(MATERIAL SHOWN Opens)

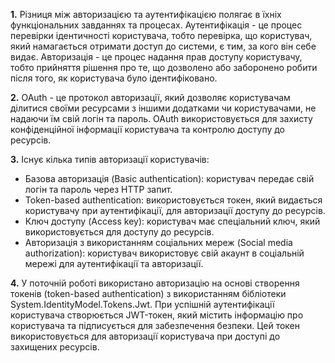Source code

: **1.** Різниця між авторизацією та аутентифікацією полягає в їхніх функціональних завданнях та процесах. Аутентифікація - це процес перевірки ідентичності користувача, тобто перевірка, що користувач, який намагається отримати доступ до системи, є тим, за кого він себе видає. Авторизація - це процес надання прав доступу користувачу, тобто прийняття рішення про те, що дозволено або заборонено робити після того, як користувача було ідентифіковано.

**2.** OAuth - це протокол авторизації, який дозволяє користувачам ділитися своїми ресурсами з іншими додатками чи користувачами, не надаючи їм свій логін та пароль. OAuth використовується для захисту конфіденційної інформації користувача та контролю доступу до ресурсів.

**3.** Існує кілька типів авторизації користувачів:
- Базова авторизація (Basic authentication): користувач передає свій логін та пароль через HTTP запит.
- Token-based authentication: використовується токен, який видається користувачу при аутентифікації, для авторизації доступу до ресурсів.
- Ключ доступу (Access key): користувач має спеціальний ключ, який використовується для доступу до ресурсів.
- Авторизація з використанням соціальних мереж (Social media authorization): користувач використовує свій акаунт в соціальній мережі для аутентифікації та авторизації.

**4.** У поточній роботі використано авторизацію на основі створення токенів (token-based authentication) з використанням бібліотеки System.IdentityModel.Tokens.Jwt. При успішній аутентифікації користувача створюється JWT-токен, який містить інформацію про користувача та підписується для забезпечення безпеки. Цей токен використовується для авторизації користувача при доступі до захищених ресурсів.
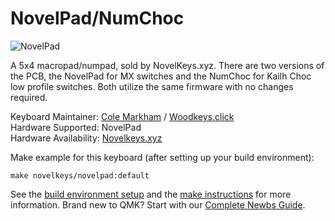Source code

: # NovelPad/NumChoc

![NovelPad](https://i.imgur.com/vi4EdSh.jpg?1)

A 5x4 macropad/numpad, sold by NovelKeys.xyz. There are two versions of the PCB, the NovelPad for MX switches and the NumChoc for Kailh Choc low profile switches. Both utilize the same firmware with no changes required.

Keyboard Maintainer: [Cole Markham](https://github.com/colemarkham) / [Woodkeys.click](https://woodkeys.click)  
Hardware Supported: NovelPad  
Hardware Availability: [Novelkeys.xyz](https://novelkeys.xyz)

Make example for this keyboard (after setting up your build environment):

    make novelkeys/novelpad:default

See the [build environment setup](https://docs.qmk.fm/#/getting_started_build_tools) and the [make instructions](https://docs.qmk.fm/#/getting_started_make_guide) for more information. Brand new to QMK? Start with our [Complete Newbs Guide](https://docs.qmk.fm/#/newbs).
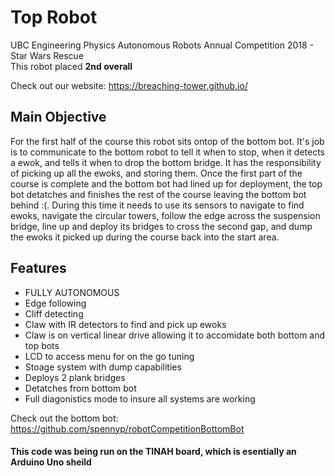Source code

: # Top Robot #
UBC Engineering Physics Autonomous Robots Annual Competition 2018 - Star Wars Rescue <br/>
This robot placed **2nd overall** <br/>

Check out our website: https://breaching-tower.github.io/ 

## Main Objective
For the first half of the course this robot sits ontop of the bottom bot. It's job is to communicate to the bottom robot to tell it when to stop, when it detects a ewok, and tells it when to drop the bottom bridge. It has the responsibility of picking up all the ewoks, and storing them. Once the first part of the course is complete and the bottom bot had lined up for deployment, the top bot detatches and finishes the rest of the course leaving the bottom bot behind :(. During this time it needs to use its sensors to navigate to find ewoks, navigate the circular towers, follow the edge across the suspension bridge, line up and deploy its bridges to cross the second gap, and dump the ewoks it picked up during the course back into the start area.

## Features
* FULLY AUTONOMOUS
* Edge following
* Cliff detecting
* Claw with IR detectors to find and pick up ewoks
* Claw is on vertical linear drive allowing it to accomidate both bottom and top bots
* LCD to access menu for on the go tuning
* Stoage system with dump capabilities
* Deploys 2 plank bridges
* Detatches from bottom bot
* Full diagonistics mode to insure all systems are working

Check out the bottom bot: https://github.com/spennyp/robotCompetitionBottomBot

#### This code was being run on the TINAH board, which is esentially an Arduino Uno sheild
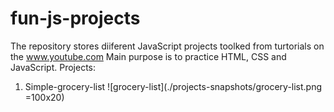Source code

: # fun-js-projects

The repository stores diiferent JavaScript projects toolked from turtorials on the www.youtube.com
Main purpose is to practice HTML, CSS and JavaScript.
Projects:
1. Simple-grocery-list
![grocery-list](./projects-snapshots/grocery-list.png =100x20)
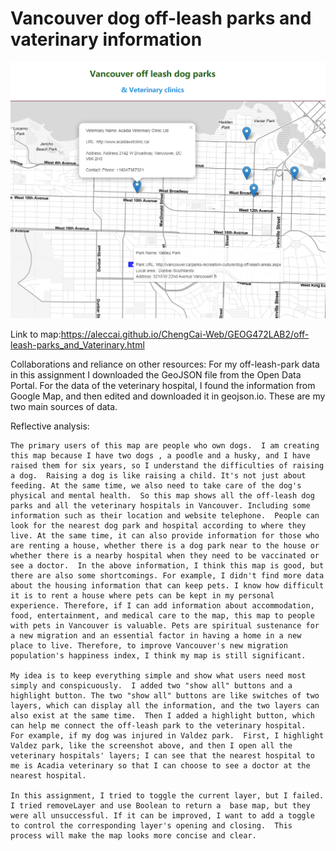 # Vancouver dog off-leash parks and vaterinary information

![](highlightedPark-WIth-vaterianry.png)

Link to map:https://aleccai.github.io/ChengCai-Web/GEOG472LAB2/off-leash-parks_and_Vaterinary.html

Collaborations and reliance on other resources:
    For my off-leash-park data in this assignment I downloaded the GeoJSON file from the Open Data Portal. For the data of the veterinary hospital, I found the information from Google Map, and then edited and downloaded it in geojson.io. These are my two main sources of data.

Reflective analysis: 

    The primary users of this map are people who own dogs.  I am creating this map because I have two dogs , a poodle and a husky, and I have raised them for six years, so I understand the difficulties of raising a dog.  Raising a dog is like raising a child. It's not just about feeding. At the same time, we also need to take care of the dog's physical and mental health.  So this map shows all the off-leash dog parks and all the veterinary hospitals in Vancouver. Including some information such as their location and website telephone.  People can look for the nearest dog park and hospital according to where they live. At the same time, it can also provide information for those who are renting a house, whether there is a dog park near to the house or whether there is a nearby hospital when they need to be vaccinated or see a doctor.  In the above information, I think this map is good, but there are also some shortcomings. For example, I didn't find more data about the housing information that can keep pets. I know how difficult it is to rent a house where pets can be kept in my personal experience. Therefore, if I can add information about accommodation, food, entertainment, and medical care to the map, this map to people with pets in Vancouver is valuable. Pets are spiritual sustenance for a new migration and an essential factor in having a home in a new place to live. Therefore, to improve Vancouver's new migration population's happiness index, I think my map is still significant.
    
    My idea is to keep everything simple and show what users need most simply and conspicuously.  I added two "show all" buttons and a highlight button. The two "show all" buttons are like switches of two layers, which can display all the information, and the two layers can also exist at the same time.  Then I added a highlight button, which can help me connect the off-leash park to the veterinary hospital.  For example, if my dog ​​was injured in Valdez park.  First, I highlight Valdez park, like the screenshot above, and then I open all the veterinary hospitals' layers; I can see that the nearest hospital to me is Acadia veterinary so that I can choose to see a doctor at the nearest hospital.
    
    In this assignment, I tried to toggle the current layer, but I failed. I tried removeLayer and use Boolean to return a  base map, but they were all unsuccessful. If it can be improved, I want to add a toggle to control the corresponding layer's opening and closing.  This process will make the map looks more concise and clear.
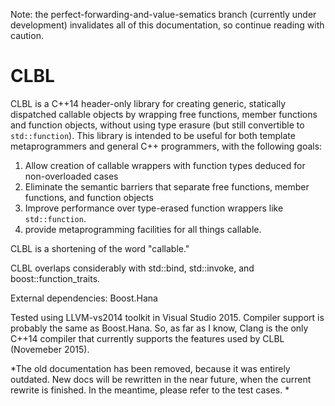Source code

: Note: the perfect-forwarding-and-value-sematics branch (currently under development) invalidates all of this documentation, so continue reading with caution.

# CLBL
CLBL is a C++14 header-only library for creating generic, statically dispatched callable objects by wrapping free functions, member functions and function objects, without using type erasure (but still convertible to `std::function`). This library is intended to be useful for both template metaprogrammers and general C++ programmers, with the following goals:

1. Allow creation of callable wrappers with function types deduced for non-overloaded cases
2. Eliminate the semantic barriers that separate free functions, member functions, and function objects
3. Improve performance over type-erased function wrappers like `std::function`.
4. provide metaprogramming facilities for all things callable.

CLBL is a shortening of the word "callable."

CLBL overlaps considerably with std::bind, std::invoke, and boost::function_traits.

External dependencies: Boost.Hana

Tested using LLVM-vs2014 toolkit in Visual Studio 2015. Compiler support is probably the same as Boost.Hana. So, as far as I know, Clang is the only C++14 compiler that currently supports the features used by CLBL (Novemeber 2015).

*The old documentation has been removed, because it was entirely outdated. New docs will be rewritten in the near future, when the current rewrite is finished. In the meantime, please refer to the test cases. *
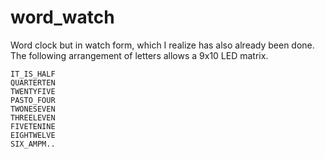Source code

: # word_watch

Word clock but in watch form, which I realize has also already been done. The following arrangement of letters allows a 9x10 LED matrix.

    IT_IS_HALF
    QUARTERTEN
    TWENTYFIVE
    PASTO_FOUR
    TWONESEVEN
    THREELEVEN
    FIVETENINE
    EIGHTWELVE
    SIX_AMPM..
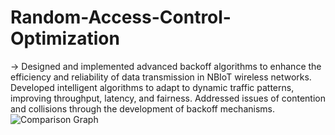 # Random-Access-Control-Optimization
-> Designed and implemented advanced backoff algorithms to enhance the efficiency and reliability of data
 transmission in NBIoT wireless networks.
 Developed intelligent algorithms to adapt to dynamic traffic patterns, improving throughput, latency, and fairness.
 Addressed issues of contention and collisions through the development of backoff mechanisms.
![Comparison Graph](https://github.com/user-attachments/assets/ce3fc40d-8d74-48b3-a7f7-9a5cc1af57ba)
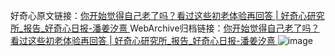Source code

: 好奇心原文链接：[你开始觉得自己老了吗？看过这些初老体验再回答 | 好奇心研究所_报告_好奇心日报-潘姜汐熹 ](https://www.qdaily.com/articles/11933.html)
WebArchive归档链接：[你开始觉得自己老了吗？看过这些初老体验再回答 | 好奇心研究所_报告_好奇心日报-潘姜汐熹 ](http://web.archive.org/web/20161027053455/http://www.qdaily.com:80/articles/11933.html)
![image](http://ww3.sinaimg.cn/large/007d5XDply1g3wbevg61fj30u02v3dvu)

(MATERIAL SHOWN Closes)
(MATERIAL SHOWN Opens)

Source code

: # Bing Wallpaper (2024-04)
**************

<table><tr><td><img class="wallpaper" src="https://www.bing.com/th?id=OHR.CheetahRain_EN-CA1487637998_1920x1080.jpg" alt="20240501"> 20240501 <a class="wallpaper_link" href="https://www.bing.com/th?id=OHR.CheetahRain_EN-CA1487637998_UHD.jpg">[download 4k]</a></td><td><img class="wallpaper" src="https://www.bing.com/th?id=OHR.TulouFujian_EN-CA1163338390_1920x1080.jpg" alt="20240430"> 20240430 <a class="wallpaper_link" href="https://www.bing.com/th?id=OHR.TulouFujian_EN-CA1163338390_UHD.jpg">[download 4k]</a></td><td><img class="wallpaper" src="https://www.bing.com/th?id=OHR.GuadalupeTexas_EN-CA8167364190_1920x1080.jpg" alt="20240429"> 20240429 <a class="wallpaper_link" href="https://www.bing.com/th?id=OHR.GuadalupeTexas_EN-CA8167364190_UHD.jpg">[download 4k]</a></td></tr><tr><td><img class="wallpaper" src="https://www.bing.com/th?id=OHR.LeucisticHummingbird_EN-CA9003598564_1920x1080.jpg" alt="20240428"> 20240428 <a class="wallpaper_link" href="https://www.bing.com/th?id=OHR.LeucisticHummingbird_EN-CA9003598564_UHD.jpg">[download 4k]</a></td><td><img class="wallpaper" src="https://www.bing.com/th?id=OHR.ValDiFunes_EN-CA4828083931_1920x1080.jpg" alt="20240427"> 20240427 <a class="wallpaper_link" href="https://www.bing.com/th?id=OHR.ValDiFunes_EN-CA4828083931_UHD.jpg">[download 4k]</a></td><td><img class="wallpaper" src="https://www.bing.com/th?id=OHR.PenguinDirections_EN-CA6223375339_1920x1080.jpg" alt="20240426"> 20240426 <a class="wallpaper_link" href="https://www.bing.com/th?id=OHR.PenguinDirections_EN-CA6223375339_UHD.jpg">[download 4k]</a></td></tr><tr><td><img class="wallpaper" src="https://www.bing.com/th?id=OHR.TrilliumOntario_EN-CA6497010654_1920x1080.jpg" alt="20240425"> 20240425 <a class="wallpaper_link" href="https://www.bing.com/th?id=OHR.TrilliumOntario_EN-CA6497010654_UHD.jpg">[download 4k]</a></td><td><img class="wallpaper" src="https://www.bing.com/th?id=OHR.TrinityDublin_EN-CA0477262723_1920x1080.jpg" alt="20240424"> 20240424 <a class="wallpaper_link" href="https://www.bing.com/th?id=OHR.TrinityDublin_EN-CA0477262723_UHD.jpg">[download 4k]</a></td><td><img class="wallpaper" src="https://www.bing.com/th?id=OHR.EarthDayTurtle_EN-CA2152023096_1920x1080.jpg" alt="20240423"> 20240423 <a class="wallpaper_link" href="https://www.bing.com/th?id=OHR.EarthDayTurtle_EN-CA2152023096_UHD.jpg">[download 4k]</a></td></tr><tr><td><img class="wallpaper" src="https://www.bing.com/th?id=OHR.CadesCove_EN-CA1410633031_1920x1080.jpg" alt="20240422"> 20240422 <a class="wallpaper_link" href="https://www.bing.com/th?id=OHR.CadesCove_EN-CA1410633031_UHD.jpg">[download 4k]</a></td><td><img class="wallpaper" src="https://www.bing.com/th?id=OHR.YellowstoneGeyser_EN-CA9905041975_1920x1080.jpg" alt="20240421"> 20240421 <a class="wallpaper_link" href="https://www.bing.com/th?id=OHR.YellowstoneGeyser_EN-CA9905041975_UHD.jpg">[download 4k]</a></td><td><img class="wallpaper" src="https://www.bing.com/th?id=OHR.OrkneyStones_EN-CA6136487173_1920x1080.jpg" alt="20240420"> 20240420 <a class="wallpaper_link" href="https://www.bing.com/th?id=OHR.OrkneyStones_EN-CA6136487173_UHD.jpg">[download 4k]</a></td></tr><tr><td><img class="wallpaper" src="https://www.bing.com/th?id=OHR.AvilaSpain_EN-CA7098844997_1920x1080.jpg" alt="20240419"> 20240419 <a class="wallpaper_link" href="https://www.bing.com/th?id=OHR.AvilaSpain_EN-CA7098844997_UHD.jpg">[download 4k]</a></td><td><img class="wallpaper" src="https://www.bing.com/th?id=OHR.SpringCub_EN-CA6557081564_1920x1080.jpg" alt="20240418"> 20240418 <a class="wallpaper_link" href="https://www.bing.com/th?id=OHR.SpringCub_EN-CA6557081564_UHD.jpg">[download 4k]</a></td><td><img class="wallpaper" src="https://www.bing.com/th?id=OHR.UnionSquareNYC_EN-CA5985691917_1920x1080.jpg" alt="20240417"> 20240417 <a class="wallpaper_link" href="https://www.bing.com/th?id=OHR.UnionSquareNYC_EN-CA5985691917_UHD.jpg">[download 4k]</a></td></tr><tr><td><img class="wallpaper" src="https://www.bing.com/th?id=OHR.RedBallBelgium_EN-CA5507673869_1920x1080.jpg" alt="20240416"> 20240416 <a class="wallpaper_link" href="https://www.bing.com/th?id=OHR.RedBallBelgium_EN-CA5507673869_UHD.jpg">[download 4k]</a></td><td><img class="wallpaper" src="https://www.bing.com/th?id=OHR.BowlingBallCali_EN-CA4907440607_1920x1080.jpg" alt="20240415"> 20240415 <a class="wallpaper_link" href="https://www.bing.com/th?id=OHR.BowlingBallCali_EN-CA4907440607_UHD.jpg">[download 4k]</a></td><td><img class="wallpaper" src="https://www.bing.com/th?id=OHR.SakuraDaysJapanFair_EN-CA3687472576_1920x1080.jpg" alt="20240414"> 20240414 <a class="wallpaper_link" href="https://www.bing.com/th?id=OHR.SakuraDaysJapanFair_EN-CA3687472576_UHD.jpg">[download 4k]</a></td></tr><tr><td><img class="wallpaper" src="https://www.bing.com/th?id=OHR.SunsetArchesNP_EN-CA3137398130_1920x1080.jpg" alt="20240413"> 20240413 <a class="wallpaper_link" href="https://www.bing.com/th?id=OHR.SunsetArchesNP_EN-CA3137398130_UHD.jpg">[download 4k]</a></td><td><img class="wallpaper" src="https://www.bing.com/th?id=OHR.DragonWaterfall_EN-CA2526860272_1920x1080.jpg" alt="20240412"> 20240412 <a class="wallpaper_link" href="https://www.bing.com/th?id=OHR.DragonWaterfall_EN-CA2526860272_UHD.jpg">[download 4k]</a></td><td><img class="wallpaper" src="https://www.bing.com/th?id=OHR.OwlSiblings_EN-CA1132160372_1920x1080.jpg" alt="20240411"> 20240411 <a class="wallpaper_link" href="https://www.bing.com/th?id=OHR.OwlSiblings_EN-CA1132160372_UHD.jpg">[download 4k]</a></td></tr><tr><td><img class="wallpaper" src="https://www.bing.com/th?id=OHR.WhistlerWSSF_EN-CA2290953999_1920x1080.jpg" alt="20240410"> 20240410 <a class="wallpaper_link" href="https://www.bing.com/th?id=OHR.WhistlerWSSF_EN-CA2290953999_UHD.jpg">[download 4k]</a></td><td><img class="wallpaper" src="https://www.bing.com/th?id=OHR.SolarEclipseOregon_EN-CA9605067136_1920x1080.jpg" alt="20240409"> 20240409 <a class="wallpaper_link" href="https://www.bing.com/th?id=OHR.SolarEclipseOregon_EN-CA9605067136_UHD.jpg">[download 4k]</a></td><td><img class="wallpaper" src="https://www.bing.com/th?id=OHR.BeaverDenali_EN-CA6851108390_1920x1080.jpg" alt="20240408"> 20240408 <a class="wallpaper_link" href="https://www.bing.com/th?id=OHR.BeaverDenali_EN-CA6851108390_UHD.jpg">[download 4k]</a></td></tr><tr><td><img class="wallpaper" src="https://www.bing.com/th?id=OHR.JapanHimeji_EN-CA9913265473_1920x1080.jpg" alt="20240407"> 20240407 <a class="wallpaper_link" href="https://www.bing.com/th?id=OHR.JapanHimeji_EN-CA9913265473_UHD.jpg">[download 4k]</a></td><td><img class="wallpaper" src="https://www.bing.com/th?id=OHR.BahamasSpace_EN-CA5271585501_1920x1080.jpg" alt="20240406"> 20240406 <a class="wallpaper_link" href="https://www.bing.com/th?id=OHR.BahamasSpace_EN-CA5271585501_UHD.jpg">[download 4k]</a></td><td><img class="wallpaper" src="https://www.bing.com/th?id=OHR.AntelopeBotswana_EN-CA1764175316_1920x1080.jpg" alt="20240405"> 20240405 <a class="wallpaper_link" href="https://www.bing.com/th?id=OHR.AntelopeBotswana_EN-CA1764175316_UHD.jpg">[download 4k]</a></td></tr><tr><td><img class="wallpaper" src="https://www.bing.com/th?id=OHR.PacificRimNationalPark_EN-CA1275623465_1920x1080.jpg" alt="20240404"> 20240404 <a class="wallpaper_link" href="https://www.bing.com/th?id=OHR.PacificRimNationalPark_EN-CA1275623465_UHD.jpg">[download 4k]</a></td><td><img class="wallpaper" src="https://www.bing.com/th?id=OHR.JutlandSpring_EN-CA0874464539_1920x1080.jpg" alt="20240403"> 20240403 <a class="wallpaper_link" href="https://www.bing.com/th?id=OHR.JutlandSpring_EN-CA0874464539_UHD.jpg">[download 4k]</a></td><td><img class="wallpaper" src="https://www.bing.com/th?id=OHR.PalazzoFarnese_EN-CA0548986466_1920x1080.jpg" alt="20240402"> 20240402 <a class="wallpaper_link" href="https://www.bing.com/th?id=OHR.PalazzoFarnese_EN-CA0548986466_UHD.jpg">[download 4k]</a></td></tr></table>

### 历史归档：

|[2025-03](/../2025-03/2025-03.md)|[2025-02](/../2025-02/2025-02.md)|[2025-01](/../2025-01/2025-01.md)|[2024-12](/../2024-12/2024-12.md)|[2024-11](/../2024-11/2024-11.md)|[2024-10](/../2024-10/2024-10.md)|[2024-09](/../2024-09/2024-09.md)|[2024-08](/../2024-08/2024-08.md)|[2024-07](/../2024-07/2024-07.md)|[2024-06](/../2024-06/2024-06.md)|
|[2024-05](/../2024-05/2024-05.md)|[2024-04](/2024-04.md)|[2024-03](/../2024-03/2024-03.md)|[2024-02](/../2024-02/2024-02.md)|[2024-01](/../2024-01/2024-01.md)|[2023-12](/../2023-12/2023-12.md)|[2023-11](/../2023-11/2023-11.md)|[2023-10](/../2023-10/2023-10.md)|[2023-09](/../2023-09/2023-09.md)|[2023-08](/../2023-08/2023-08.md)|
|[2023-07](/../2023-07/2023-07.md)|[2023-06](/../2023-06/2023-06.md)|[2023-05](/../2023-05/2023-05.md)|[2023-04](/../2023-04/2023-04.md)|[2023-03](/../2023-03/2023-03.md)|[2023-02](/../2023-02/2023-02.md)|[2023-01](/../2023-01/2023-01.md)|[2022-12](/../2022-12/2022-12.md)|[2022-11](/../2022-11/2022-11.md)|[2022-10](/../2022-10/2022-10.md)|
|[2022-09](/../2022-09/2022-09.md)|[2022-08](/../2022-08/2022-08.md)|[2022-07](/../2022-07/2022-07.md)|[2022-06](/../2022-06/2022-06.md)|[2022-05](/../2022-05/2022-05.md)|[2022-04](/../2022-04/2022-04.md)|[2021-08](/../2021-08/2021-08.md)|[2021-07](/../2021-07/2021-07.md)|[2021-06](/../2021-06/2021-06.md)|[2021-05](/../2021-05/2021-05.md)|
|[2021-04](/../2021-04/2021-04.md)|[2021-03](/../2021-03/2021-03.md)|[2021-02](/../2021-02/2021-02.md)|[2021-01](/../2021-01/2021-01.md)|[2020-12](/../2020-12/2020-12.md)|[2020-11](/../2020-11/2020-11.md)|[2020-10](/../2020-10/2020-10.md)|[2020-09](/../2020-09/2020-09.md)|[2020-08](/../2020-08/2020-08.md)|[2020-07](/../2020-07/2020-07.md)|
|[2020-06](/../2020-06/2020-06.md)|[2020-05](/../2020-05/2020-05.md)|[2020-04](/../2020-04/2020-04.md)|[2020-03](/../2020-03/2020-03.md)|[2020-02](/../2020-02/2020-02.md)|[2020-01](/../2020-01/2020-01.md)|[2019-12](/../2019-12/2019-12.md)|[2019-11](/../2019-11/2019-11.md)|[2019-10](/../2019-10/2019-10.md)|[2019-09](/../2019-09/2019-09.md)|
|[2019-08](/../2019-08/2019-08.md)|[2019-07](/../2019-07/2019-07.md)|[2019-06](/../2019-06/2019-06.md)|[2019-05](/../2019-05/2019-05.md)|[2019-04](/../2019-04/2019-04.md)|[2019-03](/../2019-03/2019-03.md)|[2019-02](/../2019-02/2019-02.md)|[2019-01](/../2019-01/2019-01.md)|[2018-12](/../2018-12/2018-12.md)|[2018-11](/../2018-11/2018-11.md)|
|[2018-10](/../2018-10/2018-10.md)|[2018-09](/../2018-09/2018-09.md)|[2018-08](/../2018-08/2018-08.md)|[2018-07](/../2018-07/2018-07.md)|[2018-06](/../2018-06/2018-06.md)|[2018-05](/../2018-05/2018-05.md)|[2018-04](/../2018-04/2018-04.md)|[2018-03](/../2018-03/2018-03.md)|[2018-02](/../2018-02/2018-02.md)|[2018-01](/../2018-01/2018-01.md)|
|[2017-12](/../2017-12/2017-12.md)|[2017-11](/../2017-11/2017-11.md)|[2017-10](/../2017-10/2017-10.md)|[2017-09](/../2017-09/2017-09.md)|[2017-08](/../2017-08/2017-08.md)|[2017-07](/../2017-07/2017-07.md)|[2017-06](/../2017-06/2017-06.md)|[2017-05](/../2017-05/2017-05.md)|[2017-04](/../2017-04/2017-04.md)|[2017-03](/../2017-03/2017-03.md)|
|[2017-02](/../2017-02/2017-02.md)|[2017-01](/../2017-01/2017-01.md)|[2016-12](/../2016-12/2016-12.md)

(MATERIAL SHOWN Closes)

EXERCISE INSTRUCTIONS: Which lines of the records contain the word "користувачу"? Copy each of them.

EXERCISE RESPONSE:
: **1.** Різниця між авторизацією та аутентифікацією полягає в їхніх функціональних завданнях та процесах. Аутентифікація - це процес перевірки ідентичності користувача, тобто перевірка, що користувач, який намагається отримати доступ до системи, є тим, за кого він себе видає. Авторизація - це процес надання прав доступу користувачу, тобто прийняття рішення про те, що дозволено або заборонено робити після того, як користувача було ідентифіковано.
- Token-based authentication: використовується токен, який видається користувачу при аутентифікації, для авторизації доступу до ресурсів.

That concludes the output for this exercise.